Он оттащил за оглобли стоявшую у забора телегу и аккуратно убрал закрывавшие тайный лаз ветки.
— С Богом, — сказал Антон и перекрестил меня, — иди на восход, так безопасней. За нашим лесом будет деревня, спросишь там Порфирия Кузьмича, это мой кум. Передашь от меня привет, он поможет.
— Возьми, — сказал я, выуживая из своей мошны несколько ефимок, — это плата за постой, как я обещал.
Антон, поклонившись, принял деньги. Я спрыгнул в узкую, сырую, метра два глубины яму.
— Прими, батюшка, — раздался сверху голос Натальи Георгиевны, и она спустила вниз за руки сына Бориску.
Мне ничего другого не оставалось, как подхватить мальчика. А за ним и девочку. Спорить было некогда, да и опасность остаться в деревне без защиты молодой красивой женщине была не меньшая, чем прятаться со мной в лесу.
— Погоди, помогу, — сказал я ей наверх и, передав сестру Бориске, велел: — Прыгай.
Наталья Георгиевна доверчиво бросилась вниз, прямо в мои объятья. Я опустил ее на ноги. Разобравшись с детьми, мы спешно пошли по траншее, прикрытой сверху жердями и ветками. Лаз был длинный, с закрепленными плетнем стенами. Ноги скользили по осклизлой глине. Кое-где пришлось идти по колено в воде.

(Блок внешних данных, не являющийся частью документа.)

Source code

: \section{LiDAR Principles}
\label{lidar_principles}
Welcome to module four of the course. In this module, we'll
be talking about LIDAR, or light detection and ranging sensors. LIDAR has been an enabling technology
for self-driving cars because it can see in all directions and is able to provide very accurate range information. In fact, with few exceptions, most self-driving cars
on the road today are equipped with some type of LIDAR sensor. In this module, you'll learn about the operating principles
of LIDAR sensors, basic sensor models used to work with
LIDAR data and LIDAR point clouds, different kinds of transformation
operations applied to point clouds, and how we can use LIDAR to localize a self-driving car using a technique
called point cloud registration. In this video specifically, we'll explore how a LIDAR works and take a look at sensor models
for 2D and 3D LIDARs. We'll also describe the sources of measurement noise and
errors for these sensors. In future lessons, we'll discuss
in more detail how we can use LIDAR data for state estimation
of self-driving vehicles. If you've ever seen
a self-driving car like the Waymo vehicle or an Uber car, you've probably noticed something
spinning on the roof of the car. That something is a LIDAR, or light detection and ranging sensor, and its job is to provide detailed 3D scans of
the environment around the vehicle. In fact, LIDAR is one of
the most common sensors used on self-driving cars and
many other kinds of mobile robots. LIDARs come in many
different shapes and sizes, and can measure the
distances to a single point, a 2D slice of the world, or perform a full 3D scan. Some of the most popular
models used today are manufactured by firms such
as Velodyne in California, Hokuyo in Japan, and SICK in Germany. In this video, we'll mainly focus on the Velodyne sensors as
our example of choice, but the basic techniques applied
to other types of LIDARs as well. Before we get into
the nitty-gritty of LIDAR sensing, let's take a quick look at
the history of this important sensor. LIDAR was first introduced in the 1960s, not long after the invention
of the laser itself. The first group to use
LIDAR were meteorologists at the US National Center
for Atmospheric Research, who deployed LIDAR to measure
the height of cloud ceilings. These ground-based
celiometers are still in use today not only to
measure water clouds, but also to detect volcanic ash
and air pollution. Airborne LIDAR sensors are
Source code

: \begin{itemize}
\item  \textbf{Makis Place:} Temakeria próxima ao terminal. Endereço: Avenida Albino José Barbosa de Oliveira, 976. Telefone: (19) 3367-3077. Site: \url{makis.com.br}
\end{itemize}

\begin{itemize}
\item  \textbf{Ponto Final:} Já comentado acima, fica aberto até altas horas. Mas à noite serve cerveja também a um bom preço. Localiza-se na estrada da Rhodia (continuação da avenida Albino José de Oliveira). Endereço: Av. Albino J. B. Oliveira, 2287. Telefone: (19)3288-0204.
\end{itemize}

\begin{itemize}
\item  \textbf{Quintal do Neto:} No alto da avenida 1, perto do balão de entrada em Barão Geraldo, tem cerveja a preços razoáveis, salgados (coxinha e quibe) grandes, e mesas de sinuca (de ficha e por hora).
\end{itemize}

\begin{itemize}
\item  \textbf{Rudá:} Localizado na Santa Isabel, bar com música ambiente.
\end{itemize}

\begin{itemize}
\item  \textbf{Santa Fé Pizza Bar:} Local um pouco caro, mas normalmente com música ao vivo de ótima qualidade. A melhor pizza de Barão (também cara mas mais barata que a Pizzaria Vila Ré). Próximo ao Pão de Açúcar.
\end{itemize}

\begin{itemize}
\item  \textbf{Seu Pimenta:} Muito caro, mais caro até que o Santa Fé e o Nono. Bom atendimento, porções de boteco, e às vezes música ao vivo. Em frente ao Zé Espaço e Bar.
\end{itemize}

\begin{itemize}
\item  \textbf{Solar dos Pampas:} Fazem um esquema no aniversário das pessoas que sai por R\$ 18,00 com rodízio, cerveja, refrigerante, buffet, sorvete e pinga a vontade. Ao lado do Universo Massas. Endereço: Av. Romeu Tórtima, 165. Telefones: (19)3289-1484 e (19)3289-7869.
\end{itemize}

Ноги у нас промокли, в сапогах хлюпала холодная вода, зато выбрались мы из траншеи в самом лесу. — Сначала отойдем отсюда подальше, — сказал я. Дети, видимо, инстинктивно чувствуя опасность, не капризничали и не хныкали.
Похоже, что тяжелые времена приучили не только взрослых стоически сносить жизненные перипетии.
Я забрал у Натальи Георгиевны девочку, она взяла за руку сына, и мы, как могли быстро, пошли на восток. Лес уже начал просыхать, но все равно идти было трудно, тем более, что я выбирал места посырее, чтобы помешать возможной конской погоне.
То, что казаки не станут гнаться за нами пешим ходом, я был почти уверен.
Вряд ли покойный Свист был им так дорог, что они захотят промочить ноги, бегая по лесам из-за удовольствия отомстить за товарища, к тому же павшего в честной, на мой взгляд, дуэли.
После часа скорой ходьбы Наталья Георгиевна начала отставать, да и я сам, так толком не отдохнув, почувствовал, что притомился. Мы практически не разговаривали, шли молча, каждый занятый собственными мыслями.
— Скоро должна быть деревня. Купим там лошадей и повозку, — обнадежил я, чтобы подбодрить измученную женщину.
— А дальше куда?
— В Москву.
— Мне бы нужно в нашу вотчину попасть, в Семеновское, — помолчав, как бы между делом сказала Морозова.
— Это где?
— Недалеко, на реке Лопасне.
О такой реке я слышал, как об одной из рек Подмосковья.
— Это где?
— Здесь, недалеко, мы туда и ехали, когда попались ногайцам.
— Дорогу знаешь?
— Люди, поди, укажут.
Против такого знания географии возразить было нечего, и мы опять замолчали. Наталья Георгиевна шла уже из последних сил, но не жаловалась и старалась не показывать свою слабость. Когда она отставала, я шел тише, давая ей возможность отдохнуть. Одета Морозова была в запачканное, рваное теплое платье, летник — самую распространенную в эту эпоху женскую одежду. Когда-то дорогое шерстяное сукно истрепалось в последние дни, что помогло ей не привлекать интереса к своей особе. Голова была замотана черным шерстяным платком из-под которого, не по обычаю, выбивались золотые кудри. Это было неприлично, но женщина так устала, что ей было не до условностей. Оставаться привлекательной в таком платье было сложно.
Однако у Морозовой был какой-то свой шарм, трудно объяснимый в таком замызганном облике к тревожной обстановке.
О смерти мужа и его странном завещании мы с ней не говорили. Наталья Георгиевна, как мне казалось, старается мелкой обыденностью заглушить свое горе. В таком поведении был резон. Потому, наверное, похороны всегда так суетны и утомительны, чтобы малыми неудобствами легче перемогалось большое несчастье.